Il Consiglio di sicurezza dell’Onu ha discusso ieri sera il progetto di risoluzione di «protezione dei civili» presentato dalla Gran Bretagna, per ottenere un’autorizzazione all’intervento sulla base del capitolo VII della Carta delle Nazioni unite. Solo una riunione informale tra ambasciatori dei 5 membri permanenti, iniziata ieri sera, voluta dagli occidentali mentre per la Russia è «inopportuno» discutere prima di avere i risultati della missione Onu sul terreno. La Cina minaccia anch’essa il veto. Londra ha fretta, mentre in molte capitali ieri è stata la giornata dei dubbi. David Cameron ha convocato d’urgenza il parlamento per oggi: «Abbiamo sempre detto che vogliamo che il Consiglio di sicurezza sia all’altezza delle proprie responsabilità, la Gran Bretagna ha redatto una risoluzione di condanna dell’attacco chimico da parte di Assad che autorizza le misure necessarie per proteggere i civili».

Dall’Onu è arrivata ieri la prima conferma sull’uso di armi chimiche in Siria. L’inviato dell’Onu e della Lega araba, Lakhdar Brahimi, ha parlato di «sostanze», ma ha invitato alla prudenza nella reazione: «Per la legge internazionale l’azione militare può venire intrapresa dopo la decisione del Consiglio di sicurezza». Il segretario generale, Ban Ki-moon, che ha invitato l’Onu a «lavorare per la pace», ha chiesto ieri «4 giorni» per permettere alla missione in Siria di finire il suo lavoro sul campo. «Poi gli esperti dovranno effettuare le analisi scientifiche, poi dovremo fare un rapporto al Consiglio di sicurezza».
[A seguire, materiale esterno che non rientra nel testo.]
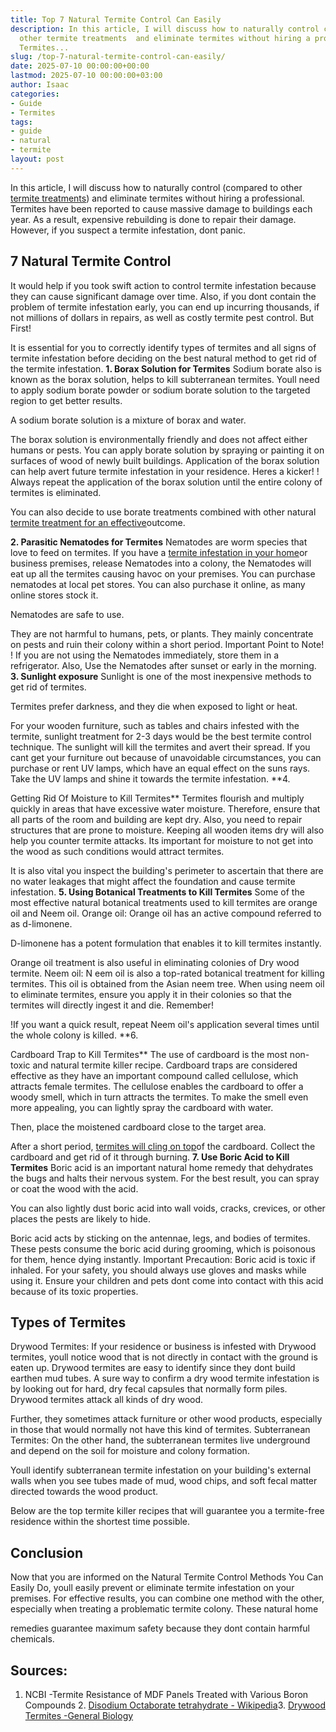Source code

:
 ```yaml
---
title: Top 7 Natural Termite Control Can Easily
description: In this article, I will discuss how to naturally control compared to
  other termite treatments  and eliminate termites without hiring a professional.
  Termites...
slug: /top-7-natural-termite-control-can-easily/
date: 2025-07-10 00:00:00+00:00
lastmod: 2025-07-10 00:00:00+03:00
author: Isaac
categories:
- Guide
- Termites
tags:
- guide
- natural
- termite
layout: post
---
```

In this article, I will discuss how to naturally control (compared to other [termite treatments](https://pestpolicy.com/best-termite-killer/)) and eliminate termites without hiring a professional. Termites have been reported to cause massive damage to buildings each year. As a result, expensive rebuilding is done to repair their damage. However, if you suspect a termite infestation, dont panic.

##  7 Natural Termite Control

It would help if you took swift action to control termite infestation because they can cause significant damage over time. Also, if you dont contain the problem of termite infestation early, you can end up incurring thousands, if not millions of dollars in repairs, as well as costly termite pest control. But First!

It is essential for you to correctly identify types of termites and all signs of termite infestation before deciding on the best natural method to get rid of the termite infestation. **1. Borax Solution for Termites** Sodium borate also is known as the borax solution, helps to kill subterranean termites. Youll need to apply sodium borate powder or sodium borate solution to the targeted region to get better results.

A sodium borate solution is a mixture of borax and water.

The borax solution is environmentally friendly and does not affect either humans or pests. You can apply borate solution by spraying or painting it on surfaces of wood of newly built buildings. Application of the borax solution can help avert future termite infestation in your residence. Heres a kicker! ! Always repeat the application of the borax solution until the entire colony of termites is eliminated.

You can also decide to use borate treatments combined with other natural [termite treatment for an effective](https://pestpolicy.com/how-to-get-rid-of-termites/)outcome.

**2. Parasitic Nematodes for Termites** Nematodes are worm species that love to feed on termites. If you have a [termite infestation in your home](https://pestpolicy.com/home-remedy-for-termites/)or business premises, release Nematodes into a colony, the Nematodes will eat up all the termites causing havoc on your premises. You can purchase nematodes at local pet stores. You can also purchase it online, as many online stores stock it.

Nematodes are safe to use.

They are not harmful to humans, pets, or plants. They mainly concentrate on pests and ruin their colony within a short period. Important Point to Note! ! If you are not using the Nematodes immediately, store them in a refrigerator. Also, Use the Nematodes after sunset or early in the morning. **3. Sunlight exposure** Sunlight is one of the most inexpensive methods to get rid of termites.

Termites prefer darkness, and they die when exposed to light or heat.

For your wooden furniture, such as tables and chairs infested with the termite, sunlight treatment for 2-3 days would be the best termite control technique. The sunlight will kill the termites and avert their spread. If you cant get your furniture out because of unavoidable circumstances, you can purchase or rent UV lamps, which have an equal effect on the suns rays. Take the UV lamps and shine it towards the termite infestation. **4.

Getting Rid Of Moisture to Kill Termites** Termites flourish and multiply quickly in areas that have excessive water moisture. Therefore, ensure that all parts of the room and building are kept dry. Also, you need to repair structures that are prone to moisture. Keeping all wooden items dry will also help you counter termite attacks. Its important for moisture to not get into the wood as such conditions would attract termites.

It is also vital you inspect the building's perimeter to ascertain that there are no water leakages that might affect the foundation and cause termite infestation. **5. Using Botanical Treatments to Kill Termites** Some of the most effective natural botanical treatments used to kill termites are orange oil and Neem oil. Orange oil: Orange oil has an active compound referred to as d-limonene.

D-limonene has a potent formulation that enables it to kill termites instantly.

Orange oil treatment is also useful in eliminating colonies of Dry wood termite. Neem oil: N eem oil is also a top-rated botanical treatment for killing termites. This oil is obtained from the Asian neem tree. When using neem oil to eliminate termites, ensure you apply it in their colonies so that the termites will directly ingest it and die. Remember!

!If you want a quick result, repeat Neem oil's application several times until the whole colony is killed. **6.

Cardboard Trap to Kill Termites** The use of cardboard is the most non-toxic and natural termite killer recipe. Cardboard traps are considered effective as they have an important compound called cellulose, which attracts female termites. The cellulose enables the cardboard to offer a woody smell, which in turn attracts the termites. To make the smell even more appealing, you can lightly spray the cardboard with water.

Then, place the moistened cardboard close to the target area.

After a short period, [termites will cling on top](https://pestpolicy.com/termite-prevention/)of the cardboard. Collect the cardboard and get rid of it through burning. **7. Use Boric Acid to Kill Termites** Boric acid is an important natural home remedy that dehydrates the bugs and halts their nervous system. For the best result, you can spray or coat the wood with the acid.

You can also lightly dust boric acid into wall voids, cracks, crevices, or other places the pests are likely to hide.

Boric acid acts by sticking on the antennae, legs, and bodies of termites. These pests consume the boric acid during grooming, which is poisonous for them, hence dying instantly. Important Precaution: Boric acid is toxic if inhaled. For your safety, you should always use gloves and masks while using it. Ensure your children and pets dont come into contact with this acid because of its toxic properties.

##  Types of Termites

Drywood Termites: If your residence or business is infested with Drywood termites, youll notice wood that is not directly in contact with the ground is eaten up. Drywood termites are easy to identify since they dont build earthen mud tubes. A sure way to confirm a dry wood termite infestation is by looking out for hard, dry fecal capsules that normally form piles. Drywood termites attack all kinds of dry wood.

Further, they sometimes attack furniture or other wood products, especially in those that would normally not have this kind of termites. Subterranean Termites: On the other hand, the subterranean termites live underground and depend on the soil for moisture and colony formation.

Youll identify subterranean termite infestation on your building's external walls when you see tubes made of mud, wood chips, and soft fecal matter directed towards the wood product.

Below are the top termite killer recipes that will guarantee you a termite-free residence within the shortest time possible.

##  Conclusion

Now that you are informed on the Natural Termite Control Methods You Can Easily Do, youll easily prevent or eliminate termite infestation on your premises. For effective results, you can combine one method with the other, especially when treating a problematic termite colony. These natural home

remedies guarantee maximum safety because they dont contain harmful chemicals.

##  Sources:

1. NCBI -Termite Resistance of MDF Panels Treated with Various Boron Compounds 2. [Disodium Octaborate tetrahydrate - Wikipedia](https://en.wikipedia.org/wiki/Disodium_octaborate_tetrahydrate)3. [Drywood Termites -General Biology](https://extension.arizona.edu/sites/extension.arizona.edu/files/pubs/az1232.pdf)
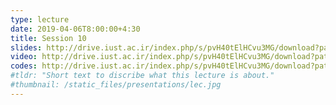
 ```yaml
---
type: lecture
date: 2019-04-06T8:00:00+4:30
title: Session 10
slides: http://drive.iust.ac.ir/index.php/s/pvH40tElHCvu3MG/download?path=%2FSlides&files=AP_Session10.pdf
video: http://drive.iust.ac.ir/index.php/s/pvH40tElHCvu3MG/download?path=%2FClassVideos&files=S10.mp4
codes: http://drive.iust.ac.ir/index.php/s/pvH40tElHCvu3MG/download?path=%2FCode&files=S10.zip
#tldr: "Short text to discribe what this lecture is about."
#thumbnail: /static_files/presentations/lec.jpg
---
```

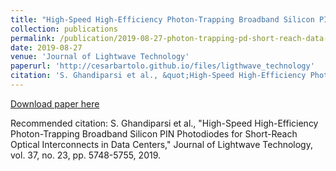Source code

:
 ```yaml
---
title: "High-Speed High-Efficiency Photon-Trapping Broadband Silicon PIN Photodiodes for Short-Reach Optical Interconnects in Data Centers"
collection: publications
permalink: /publication/2019-08-27-photon-trapping-pd-short-reach-data-center
date: 2019-08-27
venue: 'Journal of Lightwave Technology'
paperurl: 'http://cesarbartolo.github.io/files/ligthwave_technology'
citation: 'S. Ghandiparsi et al., &quot;High-Speed High-Efficiency Photon-Trapping Broadband Silicon PIN Photodiodes for Short-Reach Optical Interconnects in Data Centers,&quot; Journal of Lightwave Technology, vol. 37, no. 23, pp. 5748-5755, 2019.'
---
```

[Download paper here](http://cesarbartolo.github.io/files/ligthwave_technology)

Recommended citation: S. Ghandiparsi et al., "High-Speed High-Efficiency Photon-Trapping Broadband Silicon PIN Photodiodes for Short-Reach Optical Interconnects in Data Centers," Journal of Lightwave Technology, vol. 37, no. 23, pp. 5748-5755, 2019.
François Hollande, che martedì ha affermato di essere deciso a «punire» il regime siriano, prende tempo. Ieri all’Eliseo c’è stato un consiglio difesa, con la presenza di 14 alti responsabili. Il ministro degli esteri Laurent Fabius ha precisato che ci sono «diverse ipotesi alo studio, sia sul piano diplomatico che su quello della difesa». Tra «indignazione legittima e riflessione», Hollande prenderà «nei prossimi giorni la decisione opportuna». Il parlamento francese è convocato in «sessione straordinaria» mercoledì 4 settembre. Oggi Hollande riceve all’Eliseo il presidente della Coalizione nazionale siriana, Ahmad al-Jarba.

Aumenta intanto il numero di paesi che esprimono dubbi sulla precipitazione degli eventi, senza il via libera dell’Onu. L’Italia continua a proporre di privilegiare la soluzione diplomatica. Emma Bonino, che oggi incontra Fabius a Parigi, ha affermato ieri che anche in caso di via libera dell’Onu, l’appoggio dell’Italia «non è automatico». «Non credo che esistano soluzioni militari alla questione siriana – ha detto la ministra degli esteri – la soluzione diplomatica è l’unica strada da seguire». Anche la Grecia, che è in prima linea a causa delle basi e della situazione geografica, ha perorato la soluzione politica. «L’interesse della Grecia è la stabilità della Siria» ha detto il ministro degli esteri, Dimitris Kurkulas. La Polonia esclude la partecipazione. «Non sono convinto che l’attacco possa fermare i crimini» ha affermato il primo ministro Donald Tusk. La Norvegia ha messo in guardia contro un’azione unilaterale occidentale. «Sono profondamente preoccupato dai segnali inviati a favore del ricorso alla forza senza il via libera dell’Onu» ha affermato il ministro degli esteri Espen Barth Eide, che ha sottolineato il doppio rischio di «dare false speranze alla popolazione siriana» e di «metterci in un’impresa inestricabile».

Il Belgio ha chiesto ieri che vengano rese note le «prove» dell’attacco chimico da parte del regime di Assad. Usa, Gran Bretagna e Francia hanno accusato Assad. Obama dovrebbe rendere pubblico oggi il contenuto del rapporto dell’intelligence Usa, con le prove del ricorso alle armi chimiche. Per Foreign Policy, i servizi segreti Usa avrebbero intercettato una telefonata «in preda al panico» dopo l’attacco del 21 agosto di un responsabile del ministero della difesa siriano con il capo delle unità delle armi chimiche. Sarebbero state queste prove, alcune pare fornite da Israele e poi confermate dalla Cia, ad aver spinto Obama alla decisione di un intervento imminente. È su questa base che viene basata la «legittimità» di un intervento, anche in mancanza della «legalità» di un via libera del Consiglio di sicurezza dell’Onu. Questa sfumatura tra legittimità e legalità era già stata invocata per l’intervento in Kosovo nel ’99. Dalla Nato.